__Stored data entries__:
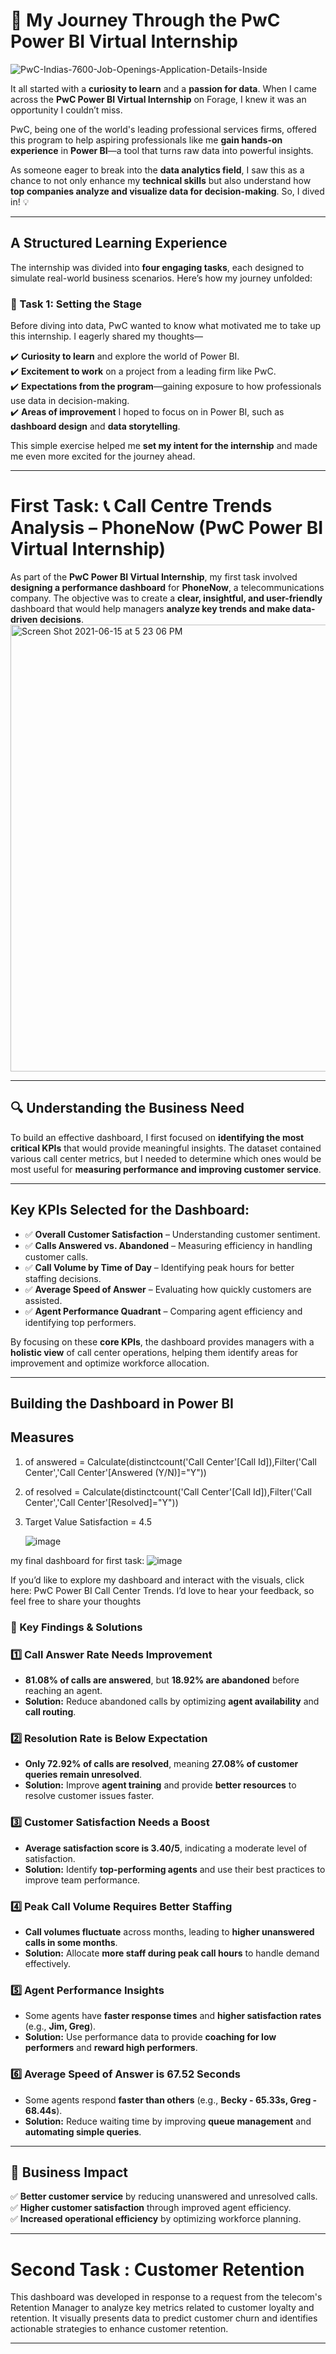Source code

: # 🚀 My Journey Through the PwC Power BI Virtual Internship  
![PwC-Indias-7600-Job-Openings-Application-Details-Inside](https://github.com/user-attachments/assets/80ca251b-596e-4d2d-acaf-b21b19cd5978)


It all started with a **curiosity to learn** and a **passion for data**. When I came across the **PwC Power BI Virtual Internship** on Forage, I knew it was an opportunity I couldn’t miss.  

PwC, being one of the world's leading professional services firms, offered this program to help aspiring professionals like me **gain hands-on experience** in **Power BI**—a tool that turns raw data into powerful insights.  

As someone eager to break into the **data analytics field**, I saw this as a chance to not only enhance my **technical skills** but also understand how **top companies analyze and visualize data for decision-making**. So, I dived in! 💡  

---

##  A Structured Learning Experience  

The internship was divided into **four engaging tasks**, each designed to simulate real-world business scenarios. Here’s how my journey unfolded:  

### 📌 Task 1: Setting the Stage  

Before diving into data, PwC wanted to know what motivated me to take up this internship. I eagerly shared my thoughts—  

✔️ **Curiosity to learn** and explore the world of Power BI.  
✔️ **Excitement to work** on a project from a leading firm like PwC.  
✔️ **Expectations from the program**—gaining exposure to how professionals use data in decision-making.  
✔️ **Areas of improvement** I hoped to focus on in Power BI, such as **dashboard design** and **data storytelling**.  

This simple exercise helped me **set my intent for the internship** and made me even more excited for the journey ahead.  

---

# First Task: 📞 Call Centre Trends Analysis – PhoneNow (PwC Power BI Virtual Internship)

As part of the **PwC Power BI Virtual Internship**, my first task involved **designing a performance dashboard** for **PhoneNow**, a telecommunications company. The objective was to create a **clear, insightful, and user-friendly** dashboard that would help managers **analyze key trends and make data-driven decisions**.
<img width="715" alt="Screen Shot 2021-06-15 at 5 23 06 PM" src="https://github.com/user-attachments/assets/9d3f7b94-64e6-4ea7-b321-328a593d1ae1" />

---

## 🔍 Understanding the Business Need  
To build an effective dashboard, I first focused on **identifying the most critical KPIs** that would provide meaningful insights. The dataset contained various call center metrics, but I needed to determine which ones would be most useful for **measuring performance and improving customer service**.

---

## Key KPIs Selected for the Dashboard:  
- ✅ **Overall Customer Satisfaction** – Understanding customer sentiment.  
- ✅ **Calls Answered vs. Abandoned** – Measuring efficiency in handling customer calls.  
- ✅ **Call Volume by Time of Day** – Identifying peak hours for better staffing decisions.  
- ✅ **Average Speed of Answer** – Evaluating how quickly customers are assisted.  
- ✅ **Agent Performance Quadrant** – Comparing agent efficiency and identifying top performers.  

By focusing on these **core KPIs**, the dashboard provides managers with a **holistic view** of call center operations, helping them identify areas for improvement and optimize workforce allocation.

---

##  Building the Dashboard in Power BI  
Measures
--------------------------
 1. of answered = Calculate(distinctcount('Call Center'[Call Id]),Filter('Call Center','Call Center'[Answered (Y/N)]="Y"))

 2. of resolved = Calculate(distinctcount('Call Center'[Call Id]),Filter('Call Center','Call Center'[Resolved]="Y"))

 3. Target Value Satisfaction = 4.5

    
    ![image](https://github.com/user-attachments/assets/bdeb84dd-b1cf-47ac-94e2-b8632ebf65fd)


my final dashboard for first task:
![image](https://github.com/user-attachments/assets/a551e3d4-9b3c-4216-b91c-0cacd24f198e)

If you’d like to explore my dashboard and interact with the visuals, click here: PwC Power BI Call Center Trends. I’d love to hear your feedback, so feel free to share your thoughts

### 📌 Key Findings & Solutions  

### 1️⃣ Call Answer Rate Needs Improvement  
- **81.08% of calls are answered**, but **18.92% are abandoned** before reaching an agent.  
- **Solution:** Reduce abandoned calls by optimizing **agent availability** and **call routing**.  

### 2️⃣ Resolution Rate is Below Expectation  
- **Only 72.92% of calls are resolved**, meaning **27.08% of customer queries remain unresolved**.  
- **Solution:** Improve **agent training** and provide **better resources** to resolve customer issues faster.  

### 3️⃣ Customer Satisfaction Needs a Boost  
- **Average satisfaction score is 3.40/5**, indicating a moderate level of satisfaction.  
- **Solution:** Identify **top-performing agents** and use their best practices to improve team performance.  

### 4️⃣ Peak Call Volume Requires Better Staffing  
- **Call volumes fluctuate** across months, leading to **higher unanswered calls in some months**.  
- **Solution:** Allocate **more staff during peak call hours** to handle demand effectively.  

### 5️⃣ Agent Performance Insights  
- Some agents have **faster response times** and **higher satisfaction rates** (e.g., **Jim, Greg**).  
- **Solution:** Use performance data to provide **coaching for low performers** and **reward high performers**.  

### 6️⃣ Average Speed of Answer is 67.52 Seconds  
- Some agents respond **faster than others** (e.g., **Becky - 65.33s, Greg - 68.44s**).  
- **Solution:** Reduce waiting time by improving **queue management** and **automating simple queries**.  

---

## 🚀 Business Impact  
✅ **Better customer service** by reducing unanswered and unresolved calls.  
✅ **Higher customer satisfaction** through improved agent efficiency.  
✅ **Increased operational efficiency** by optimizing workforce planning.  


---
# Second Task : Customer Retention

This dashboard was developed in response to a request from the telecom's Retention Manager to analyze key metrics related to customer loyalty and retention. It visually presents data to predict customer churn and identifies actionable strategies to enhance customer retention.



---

__What is expected__:
Could you reproduce, exactly, every line above from the line with "- **81.08% of" to the line with "- **Only 72.92%", and no other line? Both ends count.

__Answer box__:
- **81.08% of calls are answered**, but **18.92% are abandoned** before reaching an agent.  
- **Solution:** Reduce abandoned calls by optimizing **agent availability** and **call routing**.  

### 2️⃣ Resolution Rate is Below Expectation  
- **Only 72.92% of calls are resolved**, meaning **27.08% of customer queries remain unresolved**.  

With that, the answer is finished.